**Work to be completed**
Omit the pictures, but give back every entry below exactly as written.

**Raw data**
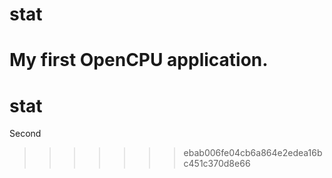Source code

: # stat
My first OpenCPU application.
=======
# stat
Second 
>>>>>>> ebab006fe04cb6a864e2edea16bc451c370d8e66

**Output for this task**
Source code

: # stat
My first OpenCPU application.
=======
# stat
Second 
>>>>>>> ebab006fe04cb6a864e2edea16bc451c370d8e66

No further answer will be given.